Sie ist übrigens sicher: Es lassen sich noch viel mehr echte Haare gewinnen, aus denen dann Perücken hergestellt werden können für Menschen, die aus kosmetischen oder Krankheitsgründen einen Haarersatz brauchen. Dafür wird Petra Dehler auch in den nächsten Jahren voller Engagement aktiv sein – und schreibt damit Haar für Haar eine echt gute Geschichte.

Gutes tun

Manchmal ist es der Zufall, der ein Leben verändert. Das eigene. Und das vieler anderer. „Haben Sie schon vom Sohn meiner Cousine gehört? Von Nick? Der ist erst vier und hat einen Gehirntumor, der nicht operiert werden kann. Die Ärzte haben ihn zum Sterben nach Hause geschickt.“ Es ist das Jahr 2011, als Bettina Hühn diese wenigen Sätze hört über eine Familie und ihr Kind, die sie noch nie im Leben gesehen hat. Aber diese Sätze brennen sich ein. „Das war wie ein Unfall, der einem passiert. Und nicht mehr loslässt“, erinnert sich die gelernte Hotelfachfrau heute zurück. Was genau sie daran so bewegt hat? Vielleicht diese suggerierte Endgültigkeit. Da wird einer Familie gesagt: So, das war es. Dein Kind wird sehr bald sterben. Sieh mal zu. „Mit Nick hat alles angefangen. Er ist quasi unser Gründungskind“, sagt Bettina Hühn heute, sieben Jahre, nachdem sie „Helfende Hände Oberberg“ ins Leben gerufen hat. 

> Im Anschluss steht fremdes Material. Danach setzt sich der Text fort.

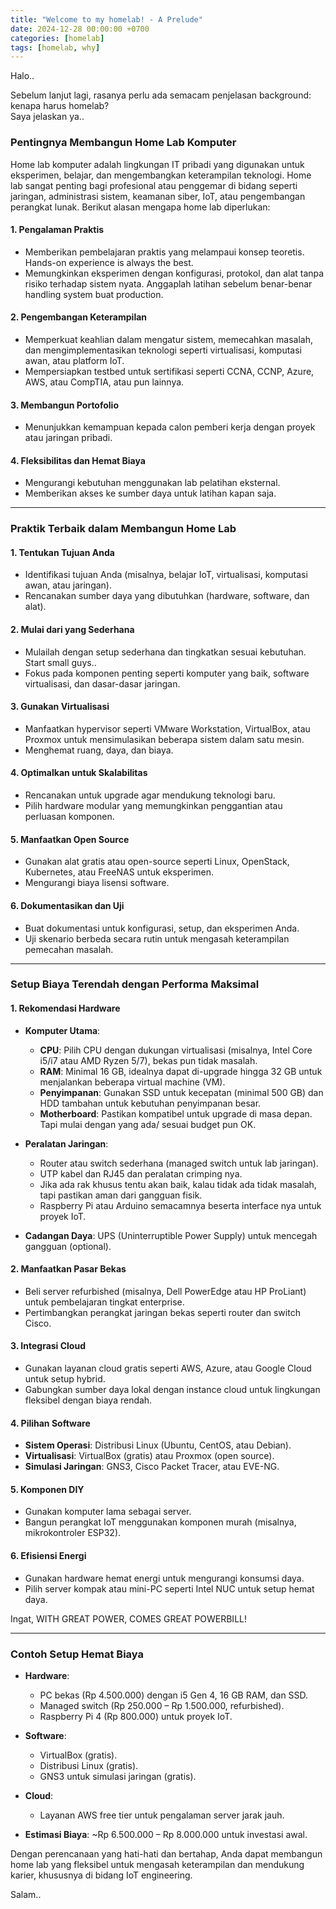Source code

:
 ```yaml
---
title: "Welcome to my homelab! - A Prelude"
date: 2024-12-28 00:00:00 +0700
categories: [homelab]
tags: [homelab, why]
---
```

Halo..

Sebelum lanjut lagi, rasanya perlu ada semacam penjelasan background: kenapa harus homelab?  
Saya jelaskan ya..

### **Pentingnya Membangun Home Lab Komputer**

Home lab komputer adalah lingkungan IT pribadi yang digunakan untuk eksperimen, belajar, dan mengembangkan keterampilan teknologi. Home lab sangat penting bagi profesional atau penggemar di bidang seperti jaringan, administrasi sistem, keamanan siber, IoT, atau pengembangan perangkat lunak. Berikut alasan mengapa home lab diperlukan:

#### **1. Pengalaman Praktis**
   - Memberikan pembelajaran praktis yang melampaui konsep teoretis. Hands-on experience is always the best.
   - Memungkinkan eksperimen dengan konfigurasi, protokol, dan alat tanpa risiko terhadap sistem nyata. Anggaplah latihan sebelum benar-benar handling system buat production.

#### **2. Pengembangan Keterampilan**
   - Memperkuat keahlian dalam mengatur sistem, memecahkan masalah, dan mengimplementasikan teknologi seperti virtualisasi, komputasi awan, atau platform IoT.
   - Mempersiapkan testbed untuk sertifikasi seperti CCNA, CCNP, Azure, AWS, atau CompTIA, atau pun lainnya.

#### **3. Membangun Portofolio**
   - Menunjukkan kemampuan kepada calon pemberi kerja dengan proyek atau jaringan pribadi.

#### **4. Fleksibilitas dan Hemat Biaya**
   - Mengurangi kebutuhan menggunakan lab pelatihan eksternal.
   - Memberikan akses ke sumber daya untuk latihan kapan saja.

---

### **Praktik Terbaik dalam Membangun Home Lab**

#### **1. Tentukan Tujuan Anda**
   - Identifikasi tujuan Anda (misalnya, belajar IoT, virtualisasi, komputasi awan, atau jaringan).
   - Rencanakan sumber daya yang dibutuhkan (hardware, software, dan alat).

#### **2. Mulai dari yang Sederhana**
   - Mulailah dengan setup sederhana dan tingkatkan sesuai kebutuhan. Start small guys..
   - Fokus pada komponen penting seperti komputer yang baik, software virtualisasi, dan dasar-dasar jaringan.

#### **3. Gunakan Virtualisasi**
   - Manfaatkan hypervisor seperti VMware Workstation, VirtualBox, atau Proxmox untuk mensimulasikan beberapa sistem dalam satu mesin.
   - Menghemat ruang, daya, dan biaya.

#### **4. Optimalkan untuk Skalabilitas**
   - Rencanakan untuk upgrade agar mendukung teknologi baru.
   - Pilih hardware modular yang memungkinkan penggantian atau perluasan komponen.

#### **5. Manfaatkan Open Source**
   - Gunakan alat gratis atau open-source seperti Linux, OpenStack, Kubernetes, atau FreeNAS untuk eksperimen.
   - Mengurangi biaya lisensi software.

#### **6. Dokumentasikan dan Uji**
   - Buat dokumentasi untuk konfigurasi, setup, dan eksperimen Anda.
   - Uji skenario berbeda secara rutin untuk mengasah keterampilan pemecahan masalah.

---

### **Setup Biaya Terendah dengan Performa Maksimal**

#### **1. Rekomendasi Hardware**
   - **Komputer Utama**:
     - **CPU**: Pilih CPU dengan dukungan virtualisasi (misalnya, Intel Core i5/i7 atau AMD Ryzen 5/7), bekas pun tidak masalah.
     - **RAM**: Minimal 16 GB, idealnya dapat di-upgrade hingga 32 GB untuk menjalankan beberapa virtual machine (VM).
     - **Penyimpanan**: Gunakan SSD untuk kecepatan (minimal 500 GB) dan HDD tambahan untuk kebutuhan penyimpanan besar.
     - **Motherboard**: Pastikan kompatibel untuk upgrade di masa depan. Tapi mulai dengan yang ada/ sesuai budget pun OK.

   - **Peralatan Jaringan**:
     - Router atau switch sederhana (managed switch untuk lab jaringan).
     - UTP kabel dan RJ45 dan peralatan crimping nya.
     - Jika ada rak khusus tentu akan baik, kalau tidak ada tidak masalah, tapi pastikan aman dari gangguan fisik.
     - Raspberry Pi atau Arduino semacamnya beserta interface nya untuk proyek IoT.

   - **Cadangan Daya**: UPS (Uninterruptible Power Supply) untuk mencegah gangguan (optional).

#### **2. Manfaatkan Pasar Bekas**
   - Beli server refurbished (misalnya, Dell PowerEdge atau HP ProLiant) untuk pembelajaran tingkat enterprise.
   - Pertimbangkan perangkat jaringan bekas seperti router dan switch Cisco.

#### **3. Integrasi Cloud**
   - Gunakan layanan cloud gratis seperti AWS, Azure, atau Google Cloud untuk setup hybrid.
   - Gabungkan sumber daya lokal dengan instance cloud untuk lingkungan fleksibel dengan biaya rendah.

#### **4. Pilihan Software**
   - **Sistem Operasi**: Distribusi Linux (Ubuntu, CentOS, atau Debian).
   - **Virtualisasi**: VirtualBox (gratis) atau Proxmox (open source).
   - **Simulasi Jaringan**: GNS3, Cisco Packet Tracer, atau EVE-NG.

#### **5. Komponen DIY**
   - Gunakan komputer lama sebagai server.
   - Bangun perangkat IoT menggunakan komponen murah (misalnya, mikrokontroler ESP32).

#### **6. Efisiensi Energi**
   - Gunakan hardware hemat energi untuk mengurangi konsumsi daya.
   - Pilih server kompak atau mini-PC seperti Intel NUC untuk setup hemat daya.

Ingat, WITH GREAT POWER, COMES GREAT POWERBILL!

---

### **Contoh Setup Hemat Biaya**

- **Hardware**:
  - PC bekas (Rp 4.500.000) dengan i5 Gen 4, 16 GB RAM, dan SSD.
  - Managed switch (Rp 250.000 – Rp 1.500.000, refurbished).
  - Raspberry Pi 4 (Rp 800.000) untuk proyek IoT.

- **Software**:
  - VirtualBox (gratis).
  - Distribusi Linux (gratis).
  - GNS3 untuk simulasi jaringan (gratis).

- **Cloud**:
  - Layanan AWS free tier untuk pengalaman server jarak jauh.

- **Estimasi Biaya**: ~Rp 6.500.000 – Rp 8.000.000 untuk investasi awal.

Dengan perencanaan yang hati-hati dan bertahap, Anda dapat membangun home lab yang fleksibel untuk mengasah keterampilan dan mendukung karier, khususnya di bidang IoT engineering.


Salam..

In dieser Zeit hat sie viele schwer kranke Kinder begleitet. Auch bis in den Tod. Hat am Sterbebett gesessen. Vor allem aber hat sie helfen können. Denn sie setzt sich für Familien ein, die scheinbar jede Hoffnung verloren haben. Sie kämpft für sie. Zum Beispiel für
Zuschüsse von Krankenkassen für dringend benötigte Hilfsmittel oder Therapien, die diese oft zunächst nicht finanzieren wollen. Bettina Hühn fackelt nicht lange, wenn ihr eine Sache wichtig ist. Sie macht, packt an. Kurz nachdem sie Nick und seine Familie kennen lernte, besorgte sie sich über private Kontakte unter anderem eine Inkontinenzmatratze, Desinfektionsmittel und weitere wichtige Utensilien. Denn es fehlte an vielem: „Da schickt man ein Kind zum Sterben nach Hause, ohne, dass die Versorgung gewährleitet ist.“ Bei diesem Satz hebt die toughe, souveräne, starke Frau ihre Stimme. Weil sie auch nach Jahren nicht versteht, warum manche Krankenkassen manche Leistungen einfach nicht gewähren. Deshalb ist sie zum Sprachrohr geworden und vertritt Eltern, die sich an sie wenden, bei Kassen, Ärzten oder auch Kliniken. Die Familien, die sie betreut, kennt Bettina Hühn alle persönlich.

Aber es geht ihr nicht nur um eine gerechte medizinische Versorgung. Sondern auch um ein bisschen Lebensfreude für schwer kranke Kinder und ihre Eltern, um Halt für Familien, deren komplettes Leben die Krankheit auf den Kopf gestellt hat, was insbesondere die Mütter oft stark belastet. Es geht um das Erfüllen von (manchmal letzten) Wünschen, um Ausflüge und Events. Und manchmal auch darum, einen Begleithund mitzufinanzieren, wie etwa für den schwer kranken Paul. Und ja, es geht auch um Öffentlichkeit. Um auf das Schicksal betroffener Kinder aus dem Oberbergischen und ihren Bedarf an Hilfe aufmerksam zu machen. Helfende Hände Oberberg ist Bettina Hühns private Initiative, die
2013 als Projekt in die Ursula-Barth-Stiftung integriert wurde  – deren Vorsitzende Bettina Hühn seit 2013 ebenfalls ist. Die Stiftung finanziert sich über Spenden. Und wer die sammeln möchte, muss über das Gute sprechen, das er tut. 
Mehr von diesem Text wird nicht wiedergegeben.